Cyrus Dallin's Appeal to the Great Spirit (1908) stands outside the museum's main entrance facing Huntington Avenue.

The Museum of Fine Arts possesses materials from a wide variety of art movements and cultures. The museum also maintains a large online database with information on over 346,000 items from its collection, accompanied with digitized images. Online search is freely available through the Internet. [14]

Some highlights of the collection include:

Japanese art

Red Fuji, from the series Thirty-six Views of Mount Fuji by Hokusai, c. 1830-1832

The collection of Japanese art at the Museum of Fine Arts is the largest in the world outside of Japan. Anne Nishimura Morse, the William and Helen Pounds Senior Curator of Japanese Art, oversees 100,000 total items [20] that include 4,000 Japanese paintings, 5,000 ceramic pieces, and over 30,000 ukiyo-e prints. [21] [22]

The base of this collection was assembled in the late 19th century through the efforts of four men, Ernest Fenollosa, Kakuzo Okakura, William Sturgis Bigelow, and Edward Sylvester Morse, each of whom had spent time in Japan and admired Japanese art. [20] [23] Their combined donations account for up to 75 percent of the current collection. [20] In 1890, the Museum of Fine Arts became the first museum in the United States to establish a collection and appoint a curator specifically for Japanese art. [21] [24]

Another notable part of this collection is a number of Buddhist statues. In the later Meiji era of Japan, around the turn of the 20th century, government policy deemphasizing Buddhism in favor of Shintoism and financial pressures on temples resulted in a number of Buddhist statues being sold to private collectors. Some of these statutes came into the collection of the Museum of Fine Arts. [25] [26] Today, these statues are the subject of preservation and restoration efforts, which have been at times viewable by the public in special exhibits. [26] [27] In recent years, the museum has also collected a number of works by contemporary Japanese artists. In 2011, they acquired Zetsu no. 8 (絶), the largest work in ceramicist Jun Nishida's Zetsu (絶) series. [28]

Also important for this collection is the exhibition of its items in Japan. From 1999 to 2018, regular exchange of items was conducted between the Museum of Fine Arts and its sister museum, the now-closed Nagoya/Boston Museum of Fine Arts. [21] [29] In 2012, the traveling exhibition Japanese Masterpieces from the Museum of Fine Arts, Boston visited the Japanese cities of Tokyo, Nagoya, Osaka and Fukuoka, and was well received. [20] [21] [30]

Libraries

The libraries at the Museum of Fine Arts collectively house 320,000 items. [31] The main branch, the William Morris Hunt Memorial Library, is named after the noted American artist. For decades, it was located off-site in Horticultural Hall, two stops away on the MBTA Green Line. The main library had been open to the public, and the catalog could be searched online.
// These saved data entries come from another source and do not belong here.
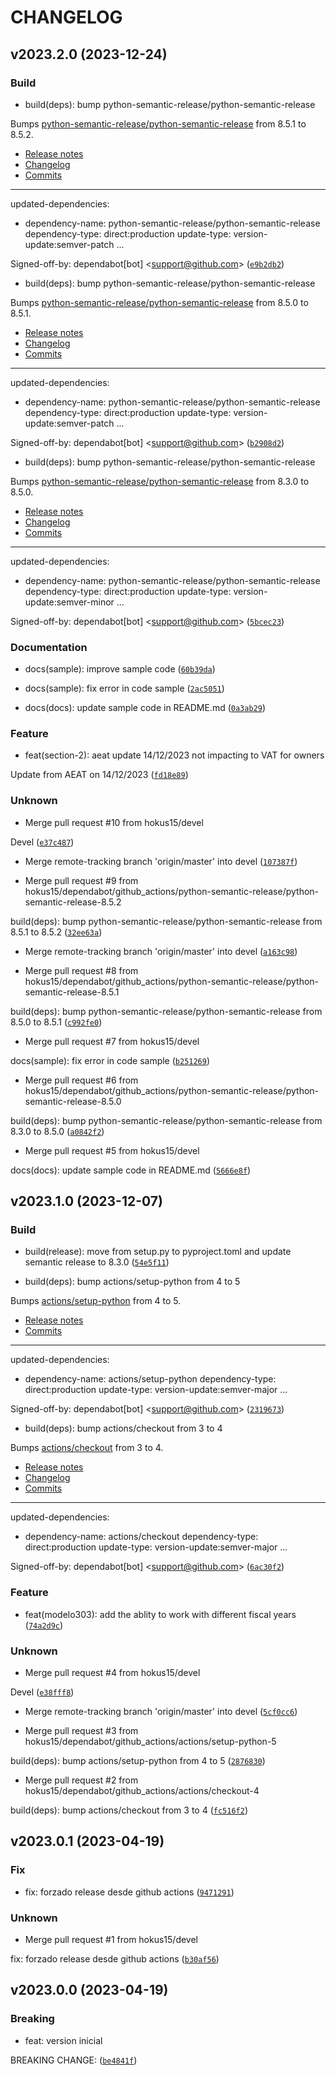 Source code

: # CHANGELOG



## v2023.2.0 (2023-12-24)

### Build

* build(deps): bump python-semantic-release/python-semantic-release

Bumps [python-semantic-release/python-semantic-release](https://github.com/python-semantic-release/python-semantic-release) from 8.5.1 to 8.5.2.
- [Release notes](https://github.com/python-semantic-release/python-semantic-release/releases)
- [Changelog](https://github.com/python-semantic-release/python-semantic-release/blob/master/CHANGELOG.md)
- [Commits](https://github.com/python-semantic-release/python-semantic-release/compare/v8.5.1...v8.5.2)

---
updated-dependencies:
- dependency-name: python-semantic-release/python-semantic-release
  dependency-type: direct:production
  update-type: version-update:semver-patch
...

Signed-off-by: dependabot[bot] &lt;support@github.com&gt; ([`e9b2db2`](https://github.com/hokus15/ArrendaToolsModelo303/commit/e9b2db2037d3affa207796cbe0d3b5617ecca0e8))

* build(deps): bump python-semantic-release/python-semantic-release

Bumps [python-semantic-release/python-semantic-release](https://github.com/python-semantic-release/python-semantic-release) from 8.5.0 to 8.5.1.
- [Release notes](https://github.com/python-semantic-release/python-semantic-release/releases)
- [Changelog](https://github.com/python-semantic-release/python-semantic-release/blob/master/CHANGELOG.md)
- [Commits](https://github.com/python-semantic-release/python-semantic-release/compare/v8.5.0...v8.5.1)

---
updated-dependencies:
- dependency-name: python-semantic-release/python-semantic-release
  dependency-type: direct:production
  update-type: version-update:semver-patch
...

Signed-off-by: dependabot[bot] &lt;support@github.com&gt; ([`b2908d2`](https://github.com/hokus15/ArrendaToolsModelo303/commit/b2908d22608f7ba7dfb1866ee60ea879c60c95b0))

* build(deps): bump python-semantic-release/python-semantic-release

Bumps [python-semantic-release/python-semantic-release](https://github.com/python-semantic-release/python-semantic-release) from 8.3.0 to 8.5.0.
- [Release notes](https://github.com/python-semantic-release/python-semantic-release/releases)
- [Changelog](https://github.com/python-semantic-release/python-semantic-release/blob/master/CHANGELOG.md)
- [Commits](https://github.com/python-semantic-release/python-semantic-release/compare/v8.3.0...v8.5.0)

---
updated-dependencies:
- dependency-name: python-semantic-release/python-semantic-release
  dependency-type: direct:production
  update-type: version-update:semver-minor
...

Signed-off-by: dependabot[bot] &lt;support@github.com&gt; ([`5bcec23`](https://github.com/hokus15/ArrendaToolsModelo303/commit/5bcec23ae08fdc6596ab20ad3c26ddc6f5170b7c))

### Documentation

* docs(sample): improve sample code ([`60b39da`](https://github.com/hokus15/ArrendaToolsModelo303/commit/60b39daf7d752c6c86471bce139b176656831af7))

* docs(sample): fix error in code sample ([`2ac5051`](https://github.com/hokus15/ArrendaToolsModelo303/commit/2ac505149d0cdddca25de918017ae0a9fc0c390c))

* docs(docs): update sample code in README.md ([`0a3ab29`](https://github.com/hokus15/ArrendaToolsModelo303/commit/0a3ab2980749ff1c1c1e5bf7f7a2f4a251381d8b))

### Feature

* feat(section-2): aeat update 14/12/2023 not impacting to VAT for owners

Update from AEAT on 14/12/2023 ([`fd18e89`](https://github.com/hokus15/ArrendaToolsModelo303/commit/fd18e892c6a266825c35fc1c782dbc6267138946))

### Unknown

* Merge pull request #10 from hokus15/devel

Devel ([`e37c487`](https://github.com/hokus15/ArrendaToolsModelo303/commit/e37c48738714b35a25165b64b2a4753e31fb43cb))

* Merge remote-tracking branch &#39;origin/master&#39; into devel ([`107387f`](https://github.com/hokus15/ArrendaToolsModelo303/commit/107387fa06634cbbf8ee69f52553b0c572a4ed89))

* Merge pull request #9 from hokus15/dependabot/github_actions/python-semantic-release/python-semantic-release-8.5.2

build(deps): bump python-semantic-release/python-semantic-release from 8.5.1 to 8.5.2 ([`32ee63a`](https://github.com/hokus15/ArrendaToolsModelo303/commit/32ee63a5b83117c7d8e7b6805687be13b7b9cef5))

* Merge remote-tracking branch &#39;origin/master&#39; into devel ([`a163c98`](https://github.com/hokus15/ArrendaToolsModelo303/commit/a163c9881a18a6d37cc420dc95d0c139d570d724))

* Merge pull request #8 from hokus15/dependabot/github_actions/python-semantic-release/python-semantic-release-8.5.1

build(deps): bump python-semantic-release/python-semantic-release from 8.5.0 to 8.5.1 ([`c992fe0`](https://github.com/hokus15/ArrendaToolsModelo303/commit/c992fe0d7419e860d6aa4cab3eb8dd530c371ed0))

* Merge pull request #7 from hokus15/devel

docs(sample): fix error in code sample ([`b251269`](https://github.com/hokus15/ArrendaToolsModelo303/commit/b251269a813d4b01e07581ef31e4aa669c76b9c9))

* Merge pull request #6 from hokus15/dependabot/github_actions/python-semantic-release/python-semantic-release-8.5.0

build(deps): bump python-semantic-release/python-semantic-release from 8.3.0 to 8.5.0 ([`a0842f2`](https://github.com/hokus15/ArrendaToolsModelo303/commit/a0842f2b1a539be738562d0cf1714a133c735657))

* Merge pull request #5 from hokus15/devel

docs(docs): update sample code in README.md ([`5666e8f`](https://github.com/hokus15/ArrendaToolsModelo303/commit/5666e8f05ac66396440d2d4a70a99ccb2e7821b3))


## v2023.1.0 (2023-12-07)

### Build

* build(release): move from setup.py to pyproject.toml and update semantic release to 8.3.0 ([`54e5f11`](https://github.com/hokus15/ArrendaToolsModelo303/commit/54e5f11c9a69fa7cc1448e60b7e84ea0e9a13ba5))

* build(deps): bump actions/setup-python from 4 to 5

Bumps [actions/setup-python](https://github.com/actions/setup-python) from 4 to 5.
- [Release notes](https://github.com/actions/setup-python/releases)
- [Commits](https://github.com/actions/setup-python/compare/v4...v5)

---
updated-dependencies:
- dependency-name: actions/setup-python
  dependency-type: direct:production
  update-type: version-update:semver-major
...

Signed-off-by: dependabot[bot] &lt;support@github.com&gt; ([`2319673`](https://github.com/hokus15/ArrendaToolsModelo303/commit/231967300f89d86888fe3811e3062d0ce3a241d3))

* build(deps): bump actions/checkout from 3 to 4

Bumps [actions/checkout](https://github.com/actions/checkout) from 3 to 4.
- [Release notes](https://github.com/actions/checkout/releases)
- [Changelog](https://github.com/actions/checkout/blob/main/CHANGELOG.md)
- [Commits](https://github.com/actions/checkout/compare/v3...v4)

---
updated-dependencies:
- dependency-name: actions/checkout
  dependency-type: direct:production
  update-type: version-update:semver-major
...

Signed-off-by: dependabot[bot] &lt;support@github.com&gt; ([`6ac30f2`](https://github.com/hokus15/ArrendaToolsModelo303/commit/6ac30f2033dc07bb106fe8fe7081c3aab314e790))

### Feature

* feat(modelo303): add the ablity to work with different fiscal years ([`74a2d9c`](https://github.com/hokus15/ArrendaToolsModelo303/commit/74a2d9c1f64ee88b0fec833a7d09c42e970e20a4))

### Unknown

* Merge pull request #4 from hokus15/devel

Devel ([`e38fff8`](https://github.com/hokus15/ArrendaToolsModelo303/commit/e38fff87ef12cc9e9177780b212aa5457ebcd771))

* Merge remote-tracking branch &#39;origin/master&#39; into devel ([`5cf0cc6`](https://github.com/hokus15/ArrendaToolsModelo303/commit/5cf0cc6484241033db7203673c1c369475757ecc))

* Merge pull request #3 from hokus15/dependabot/github_actions/actions/setup-python-5

build(deps): bump actions/setup-python from 4 to 5 ([`2876830`](https://github.com/hokus15/ArrendaToolsModelo303/commit/2876830ff92135a9f3c8fb475d5b9492624317ef))

* Merge pull request #2 from hokus15/dependabot/github_actions/actions/checkout-4

build(deps): bump actions/checkout from 3 to 4 ([`fc516f2`](https://github.com/hokus15/ArrendaToolsModelo303/commit/fc516f256646f8f8171c71039dd8bb01f5951da1))


## v2023.0.1 (2023-04-19)

### Fix

* fix: forzado release desde github actions ([`9471291`](https://github.com/hokus15/ArrendaToolsModelo303/commit/947129178a6d22133321d4616a73dfab0ec4477a))

### Unknown

* Merge pull request #1 from hokus15/devel

fix: forzado release desde github actions ([`b30af56`](https://github.com/hokus15/ArrendaToolsModelo303/commit/b30af569fdc250007a4c9cfe0cc9d771e904e9be))


## v2023.0.0 (2023-04-19)

### Breaking

* feat: version inicial

BREAKING CHANGE: ([`be4841f`](https://github.com/hokus15/ArrendaToolsModelo303/commit/be4841ff74f6bf1eff4c76f056b909eb82539617))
In 2021, the Horticultural Hall location was closed, in preparation for a move into the main MFA complex. The new home for the library is on the first floor of the museum near Sharf Information Center, in front of the Nina Saunders Suite. About a quarter of the collection is to be housed on the third floor of the museum along with the book conservation space, with the remainder stored off-site. [32]

As of September 2022, the library has not been re-opened to the public, although staff access has been restored. [31]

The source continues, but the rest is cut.